> [Task brief]: Where the line with "dedication to present" appears below, start writing out lines exactly, and finish with the line with "MHC-II present TMH-derived", which is included; write out nothing else.

Collected data
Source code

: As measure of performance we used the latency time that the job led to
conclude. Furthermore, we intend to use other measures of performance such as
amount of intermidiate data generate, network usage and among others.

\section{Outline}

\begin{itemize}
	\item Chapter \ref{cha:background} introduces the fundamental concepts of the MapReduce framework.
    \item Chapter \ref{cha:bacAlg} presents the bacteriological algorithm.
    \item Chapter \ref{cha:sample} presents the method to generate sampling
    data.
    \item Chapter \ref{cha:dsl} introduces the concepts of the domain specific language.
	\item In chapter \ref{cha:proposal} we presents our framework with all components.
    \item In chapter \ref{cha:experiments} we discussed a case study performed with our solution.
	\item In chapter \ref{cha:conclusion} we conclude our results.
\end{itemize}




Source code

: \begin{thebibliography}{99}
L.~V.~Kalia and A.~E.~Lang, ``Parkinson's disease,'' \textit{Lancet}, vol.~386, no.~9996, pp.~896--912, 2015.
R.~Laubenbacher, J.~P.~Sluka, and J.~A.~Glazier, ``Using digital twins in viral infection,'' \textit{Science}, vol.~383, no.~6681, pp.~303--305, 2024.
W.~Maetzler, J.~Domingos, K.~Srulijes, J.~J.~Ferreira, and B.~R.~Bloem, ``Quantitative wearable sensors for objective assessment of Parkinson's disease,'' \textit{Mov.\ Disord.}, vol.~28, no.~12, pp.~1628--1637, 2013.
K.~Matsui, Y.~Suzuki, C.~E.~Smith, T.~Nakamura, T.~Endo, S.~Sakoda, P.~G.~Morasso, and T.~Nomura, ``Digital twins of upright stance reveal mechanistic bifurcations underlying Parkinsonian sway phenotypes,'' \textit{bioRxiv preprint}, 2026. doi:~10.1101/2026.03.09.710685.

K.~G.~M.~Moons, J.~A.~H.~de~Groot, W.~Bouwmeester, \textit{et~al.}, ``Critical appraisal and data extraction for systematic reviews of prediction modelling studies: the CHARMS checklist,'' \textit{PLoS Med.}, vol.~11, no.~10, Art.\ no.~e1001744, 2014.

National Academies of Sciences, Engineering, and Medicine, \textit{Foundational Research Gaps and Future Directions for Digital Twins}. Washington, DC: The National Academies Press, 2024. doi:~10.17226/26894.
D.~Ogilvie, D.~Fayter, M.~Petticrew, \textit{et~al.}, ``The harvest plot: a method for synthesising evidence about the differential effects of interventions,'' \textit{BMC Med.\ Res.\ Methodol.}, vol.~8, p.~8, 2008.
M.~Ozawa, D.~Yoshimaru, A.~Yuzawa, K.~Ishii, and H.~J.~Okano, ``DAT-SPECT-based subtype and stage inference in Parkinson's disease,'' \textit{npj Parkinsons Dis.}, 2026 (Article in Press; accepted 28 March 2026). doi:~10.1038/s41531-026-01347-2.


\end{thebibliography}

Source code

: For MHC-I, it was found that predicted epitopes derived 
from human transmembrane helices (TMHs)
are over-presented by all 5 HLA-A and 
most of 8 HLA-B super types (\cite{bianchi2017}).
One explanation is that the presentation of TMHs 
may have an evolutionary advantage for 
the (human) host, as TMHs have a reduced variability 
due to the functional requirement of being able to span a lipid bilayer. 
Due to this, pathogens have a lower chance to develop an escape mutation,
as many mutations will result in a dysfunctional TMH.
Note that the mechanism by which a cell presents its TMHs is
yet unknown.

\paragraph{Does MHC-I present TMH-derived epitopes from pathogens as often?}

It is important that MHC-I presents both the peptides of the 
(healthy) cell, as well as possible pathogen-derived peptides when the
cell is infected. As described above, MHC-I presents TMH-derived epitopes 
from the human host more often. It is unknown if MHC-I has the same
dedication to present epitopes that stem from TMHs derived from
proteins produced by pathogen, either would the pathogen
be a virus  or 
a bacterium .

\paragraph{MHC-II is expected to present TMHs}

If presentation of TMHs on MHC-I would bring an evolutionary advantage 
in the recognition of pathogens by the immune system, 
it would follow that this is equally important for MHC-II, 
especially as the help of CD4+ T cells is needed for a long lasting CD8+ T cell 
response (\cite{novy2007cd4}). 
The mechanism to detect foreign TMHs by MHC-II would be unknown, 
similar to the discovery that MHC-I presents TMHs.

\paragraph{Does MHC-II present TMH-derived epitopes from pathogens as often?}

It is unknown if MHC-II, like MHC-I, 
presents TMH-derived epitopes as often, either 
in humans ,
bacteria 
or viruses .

> [Written answer]:
dedication to present epitopes that stem from TMHs derived from
proteins produced by pathogen, either would the pathogen
be a virus  or 
a bacterium .

\paragraph{MHC-II is expected to present TMHs}

If presentation of TMHs on MHC-I would bring an evolutionary advantage 
in the recognition of pathogens by the immune system, 
it would follow that this is equally important for MHC-II, 
especially as the help of CD4+ T cells is needed for a long lasting CD8+ T cell 
response (\cite{novy2007cd4}). 
The mechanism to detect foreign TMHs by MHC-II would be unknown, 
similar to the discovery that MHC-I presents TMHs.

\paragraph{Does MHC-II present TMH-derived epitopes from pathogens as often?}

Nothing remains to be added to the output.